Galeri Produk dan Pencucian Sarang Walet Desa Kateng Diresmikan

Ketua Dewan Kerajinan Nasional Daerah (Dekranasda) Provinsi NTB, Niken Saptarini Widyawati Zulkieflimansyah saat meresmikan Galeri Produk dan Pencucian Sarang Walet di Desa Kateng, Praya Barat, Lombok Tengah, Jumat 18 Juni 2021
Foto : Ketua Dewan Kerajinan Nasional Daerah (Dekranasda) Provinsi NTB, Niken Saptarini Widyawati Zulkieflimansyah saat meresmikan Galeri Produk dan Pencucian Sarang Walet di Desa Kateng, Praya Barat, Lombok Tengah, Jumat 18 Juni 2021 (MetroNTB/Ist)

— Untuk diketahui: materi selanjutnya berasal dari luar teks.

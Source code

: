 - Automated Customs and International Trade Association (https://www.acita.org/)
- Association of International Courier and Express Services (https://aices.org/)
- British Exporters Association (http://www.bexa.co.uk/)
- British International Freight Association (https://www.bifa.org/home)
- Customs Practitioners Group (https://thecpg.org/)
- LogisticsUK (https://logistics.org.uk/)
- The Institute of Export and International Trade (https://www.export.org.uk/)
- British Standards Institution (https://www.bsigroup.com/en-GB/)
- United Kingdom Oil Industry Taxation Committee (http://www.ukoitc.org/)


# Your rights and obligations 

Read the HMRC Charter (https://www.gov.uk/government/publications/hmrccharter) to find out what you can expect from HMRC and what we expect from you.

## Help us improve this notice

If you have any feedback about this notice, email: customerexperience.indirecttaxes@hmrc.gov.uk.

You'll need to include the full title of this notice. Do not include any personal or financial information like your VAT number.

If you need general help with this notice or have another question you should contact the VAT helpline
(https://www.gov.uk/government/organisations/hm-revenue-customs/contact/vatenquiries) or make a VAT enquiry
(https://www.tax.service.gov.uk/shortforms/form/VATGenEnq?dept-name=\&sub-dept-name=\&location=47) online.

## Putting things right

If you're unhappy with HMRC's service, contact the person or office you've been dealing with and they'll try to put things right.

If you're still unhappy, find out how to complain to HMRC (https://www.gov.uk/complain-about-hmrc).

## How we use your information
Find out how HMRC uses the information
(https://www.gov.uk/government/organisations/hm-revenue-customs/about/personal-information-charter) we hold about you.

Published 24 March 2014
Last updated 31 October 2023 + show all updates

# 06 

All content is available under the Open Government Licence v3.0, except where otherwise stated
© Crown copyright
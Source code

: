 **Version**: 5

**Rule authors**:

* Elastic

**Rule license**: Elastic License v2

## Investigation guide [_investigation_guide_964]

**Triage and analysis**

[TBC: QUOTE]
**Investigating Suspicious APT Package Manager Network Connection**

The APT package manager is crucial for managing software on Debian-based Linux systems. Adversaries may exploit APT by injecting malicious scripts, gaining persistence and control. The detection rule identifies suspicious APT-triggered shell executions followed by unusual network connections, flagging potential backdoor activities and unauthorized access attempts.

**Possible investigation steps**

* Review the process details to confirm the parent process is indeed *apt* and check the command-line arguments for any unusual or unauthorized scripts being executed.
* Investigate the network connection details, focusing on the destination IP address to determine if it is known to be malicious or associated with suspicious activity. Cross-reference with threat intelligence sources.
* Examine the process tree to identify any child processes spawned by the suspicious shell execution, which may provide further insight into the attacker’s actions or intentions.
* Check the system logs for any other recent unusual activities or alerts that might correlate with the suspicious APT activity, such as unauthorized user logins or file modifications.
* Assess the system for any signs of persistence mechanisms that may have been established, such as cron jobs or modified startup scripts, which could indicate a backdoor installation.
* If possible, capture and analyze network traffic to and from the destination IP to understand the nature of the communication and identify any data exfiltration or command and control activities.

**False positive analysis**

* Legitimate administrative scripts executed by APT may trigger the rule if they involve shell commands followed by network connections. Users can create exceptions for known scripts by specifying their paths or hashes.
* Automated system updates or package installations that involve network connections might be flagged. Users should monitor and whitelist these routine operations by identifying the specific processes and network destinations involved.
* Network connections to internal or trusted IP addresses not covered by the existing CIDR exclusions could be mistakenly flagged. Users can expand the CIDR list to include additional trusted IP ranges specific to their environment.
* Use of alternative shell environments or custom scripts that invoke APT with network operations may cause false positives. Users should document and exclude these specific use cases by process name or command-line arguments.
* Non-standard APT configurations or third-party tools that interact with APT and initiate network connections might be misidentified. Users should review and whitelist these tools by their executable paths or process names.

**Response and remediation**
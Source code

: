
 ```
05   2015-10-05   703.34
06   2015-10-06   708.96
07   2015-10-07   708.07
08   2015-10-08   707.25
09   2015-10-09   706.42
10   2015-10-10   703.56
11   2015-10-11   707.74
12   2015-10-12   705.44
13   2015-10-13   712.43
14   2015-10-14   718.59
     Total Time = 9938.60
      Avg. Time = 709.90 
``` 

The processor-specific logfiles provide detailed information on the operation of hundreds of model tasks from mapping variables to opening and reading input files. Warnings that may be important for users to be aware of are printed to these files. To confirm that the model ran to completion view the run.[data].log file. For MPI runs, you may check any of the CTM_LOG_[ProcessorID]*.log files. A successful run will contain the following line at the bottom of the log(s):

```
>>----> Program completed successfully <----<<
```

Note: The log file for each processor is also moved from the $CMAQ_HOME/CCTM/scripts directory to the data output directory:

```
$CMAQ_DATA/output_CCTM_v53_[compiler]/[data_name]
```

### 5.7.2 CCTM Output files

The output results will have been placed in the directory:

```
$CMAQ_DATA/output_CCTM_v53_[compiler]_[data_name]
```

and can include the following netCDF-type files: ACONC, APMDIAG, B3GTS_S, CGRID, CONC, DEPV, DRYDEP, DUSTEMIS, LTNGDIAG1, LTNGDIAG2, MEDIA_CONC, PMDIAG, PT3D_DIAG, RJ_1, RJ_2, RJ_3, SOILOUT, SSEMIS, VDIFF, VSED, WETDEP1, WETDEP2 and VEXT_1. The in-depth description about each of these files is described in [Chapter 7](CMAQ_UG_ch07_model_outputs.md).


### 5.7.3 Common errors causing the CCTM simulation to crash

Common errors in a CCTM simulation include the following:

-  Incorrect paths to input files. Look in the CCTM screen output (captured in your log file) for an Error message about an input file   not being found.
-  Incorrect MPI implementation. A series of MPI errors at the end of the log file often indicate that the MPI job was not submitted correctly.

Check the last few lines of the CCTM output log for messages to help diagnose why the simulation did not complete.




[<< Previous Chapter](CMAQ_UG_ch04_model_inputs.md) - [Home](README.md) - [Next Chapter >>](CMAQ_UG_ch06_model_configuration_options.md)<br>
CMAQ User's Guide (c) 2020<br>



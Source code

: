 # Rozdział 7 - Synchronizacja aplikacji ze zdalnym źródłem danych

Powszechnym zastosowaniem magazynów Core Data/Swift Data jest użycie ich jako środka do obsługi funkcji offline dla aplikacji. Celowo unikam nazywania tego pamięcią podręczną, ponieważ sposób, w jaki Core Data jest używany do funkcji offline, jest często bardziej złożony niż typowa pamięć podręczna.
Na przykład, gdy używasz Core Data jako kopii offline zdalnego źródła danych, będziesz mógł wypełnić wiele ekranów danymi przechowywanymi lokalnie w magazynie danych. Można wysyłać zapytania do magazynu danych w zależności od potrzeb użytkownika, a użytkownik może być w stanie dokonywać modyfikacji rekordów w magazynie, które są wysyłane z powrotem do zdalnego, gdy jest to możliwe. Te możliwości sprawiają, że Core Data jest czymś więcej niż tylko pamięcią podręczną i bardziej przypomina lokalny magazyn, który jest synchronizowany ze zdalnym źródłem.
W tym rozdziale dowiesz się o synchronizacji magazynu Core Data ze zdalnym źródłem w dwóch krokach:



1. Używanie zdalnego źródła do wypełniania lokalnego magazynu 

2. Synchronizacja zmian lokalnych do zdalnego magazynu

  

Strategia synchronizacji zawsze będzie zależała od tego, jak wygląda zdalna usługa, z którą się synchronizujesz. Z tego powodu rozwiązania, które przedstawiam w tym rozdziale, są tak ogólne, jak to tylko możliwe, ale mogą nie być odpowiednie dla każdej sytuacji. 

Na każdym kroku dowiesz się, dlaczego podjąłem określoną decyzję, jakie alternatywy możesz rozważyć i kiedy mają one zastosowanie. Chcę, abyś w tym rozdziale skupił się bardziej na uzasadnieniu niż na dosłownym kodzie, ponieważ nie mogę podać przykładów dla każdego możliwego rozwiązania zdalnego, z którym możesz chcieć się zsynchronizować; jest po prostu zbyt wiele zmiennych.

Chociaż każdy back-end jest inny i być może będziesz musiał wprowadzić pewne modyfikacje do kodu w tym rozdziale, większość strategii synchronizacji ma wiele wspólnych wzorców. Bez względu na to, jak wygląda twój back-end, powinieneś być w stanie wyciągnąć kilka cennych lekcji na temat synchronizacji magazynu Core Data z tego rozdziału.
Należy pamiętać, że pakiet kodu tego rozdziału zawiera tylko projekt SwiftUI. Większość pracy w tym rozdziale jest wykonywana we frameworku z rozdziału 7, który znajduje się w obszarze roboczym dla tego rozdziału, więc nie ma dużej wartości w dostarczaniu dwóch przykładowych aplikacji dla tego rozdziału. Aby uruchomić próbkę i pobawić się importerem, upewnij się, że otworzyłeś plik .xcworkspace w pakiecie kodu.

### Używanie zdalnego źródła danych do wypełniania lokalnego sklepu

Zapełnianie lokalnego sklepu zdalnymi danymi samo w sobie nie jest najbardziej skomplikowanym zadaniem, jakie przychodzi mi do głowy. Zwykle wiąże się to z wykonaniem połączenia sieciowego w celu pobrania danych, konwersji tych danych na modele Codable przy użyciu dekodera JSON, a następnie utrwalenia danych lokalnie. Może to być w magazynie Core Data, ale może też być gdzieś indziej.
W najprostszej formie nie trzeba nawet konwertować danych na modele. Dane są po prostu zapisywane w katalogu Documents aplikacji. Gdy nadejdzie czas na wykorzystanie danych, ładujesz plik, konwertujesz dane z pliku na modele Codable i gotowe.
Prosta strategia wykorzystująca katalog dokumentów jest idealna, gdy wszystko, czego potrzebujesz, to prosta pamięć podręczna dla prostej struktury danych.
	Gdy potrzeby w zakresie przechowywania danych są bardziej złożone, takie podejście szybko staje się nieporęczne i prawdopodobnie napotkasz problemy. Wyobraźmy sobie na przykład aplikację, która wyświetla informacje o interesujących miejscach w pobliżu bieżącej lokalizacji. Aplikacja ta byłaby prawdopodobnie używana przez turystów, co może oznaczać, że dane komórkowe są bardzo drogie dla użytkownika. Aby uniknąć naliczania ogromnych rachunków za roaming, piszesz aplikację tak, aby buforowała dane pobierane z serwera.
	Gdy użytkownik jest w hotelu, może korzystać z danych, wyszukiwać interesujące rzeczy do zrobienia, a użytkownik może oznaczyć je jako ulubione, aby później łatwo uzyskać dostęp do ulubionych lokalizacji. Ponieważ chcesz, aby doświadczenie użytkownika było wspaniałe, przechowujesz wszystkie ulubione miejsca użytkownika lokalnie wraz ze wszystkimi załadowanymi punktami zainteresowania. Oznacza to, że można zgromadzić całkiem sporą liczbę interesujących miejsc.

Lombok Tengah, MetroNTB.com – Ketua Dewan Kerajinan Nasional Daerah (Dekranasda) Provinsi NTB, Niken Saptarini Widyawati Zulkieflimansyah meresmikan Galeri Produk dan Pencucian Sarang Walet di Desa Kateng, Praya Barat, Lombok Tengah, Jumat 18 Juni 2021

“Pencucian sarang burung walet bisa menjadi batu loncatan industri baru di NTB,” ujarnya

“Melihat peluang komoditas ekspor yang besar, industri pencucian sarang burung walet dapat menyejahterakan masyarakat,” kata Niken

Ia berharap, industri pengolahan dan perusahaan ekspor yang baru memulai langkahnya ini dapat menyerap tenaga kerja, memberikan manfaat dan potensi ekonomi baru.

Ketua Yayasan Ammar Sasambo Lalu Saswadi menjelaskan, pencucian sarang burung  walet ini memiliki potensi ekonomi besar. Dalam satu kilo sarang walet yang dicuci oleh sepuluh orang tenaga pencuci dengan ongkos Rp 10 juta. Jika satu kuintal sarang burung yang dicuci maka setiap orang tenaga kerja mendapatkan gaji Rp 6 juta perbulan dengan lama waktu pencucian 20 hari.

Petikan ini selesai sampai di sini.